Seeing an old derelict being harassed by thugs, Doc and Jaimie invite the man to join them on the wagon train. The old codger interests Jaimie and the other kids with his stories about past adventures on the frontier. But he doesn't tell anyone that he recognizes the "U.S. Marshal" who stops by with his wounded prisoner as a killer outlaw, because the outlaw knows a secret about the old man that he'd rather not have revealed as well.
When Jaimie stops Piggy Trewblood from hanging himself, he doesn't realize the mess that it all leads to. Piggy hopes to buy back his wife, Zoe Pigalle, who he gambled away for 700 dollars. But his efforts to do this land himself, Linc, and Doc in jail, and Jaimie being held as ransom for the money.
In a light episode, Jaimie relates the story of the time he worked to save a strong, simple-minded young man from a hanging by finding the real perpetrator of the attempted murder.

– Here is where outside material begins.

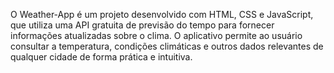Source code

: O Weather-App é um projeto desenvolvido com HTML, CSS e JavaScript, que utiliza uma API gratuita de previsão do tempo para fornecer informações atualizadas sobre o clima. O aplicativo permite ao usuário consultar a temperatura, condições climáticas e outros dados relevantes de qualquer cidade de forma prática e intuitiva.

Jaimie finds a baby Arapaho boy near the body of his dead mother, one of many slaughtered by an Army contingent. In spite of Linc's warning that bringing the baby on the wagon train will further aggravate the tribe which is seeking revenge, Jaimie hides him in a wagon. A bigoted member of the train demands that the baby be taken back and left to the elements, but his own wife feels otherwise.
After the wagon train stops an attack on an old European and his nephew, Jaimie is then taken by men who have mistaken him for the boy, who is apparently really a prince who they hope to trade for a very valuable chest.
Stopping with Jaimie in a dusty old town, Linc meets up with his old flame Maria, whom he had thought was dead. She is now married to a bitter enemy of his, one of three crooked brothers who control the town. Linc also learns that in his last gun battle with him, he cost Maria's husband his right arm, for which he is determined to exact revenge.
The Travels of Jaimie McPheeters is an American western television series based on the Pulitzer Prize-winning novel of the same name by Robert Lewis Taylor. The show aired on ABC in the 1963-1964 television season and was produced by MGM Television.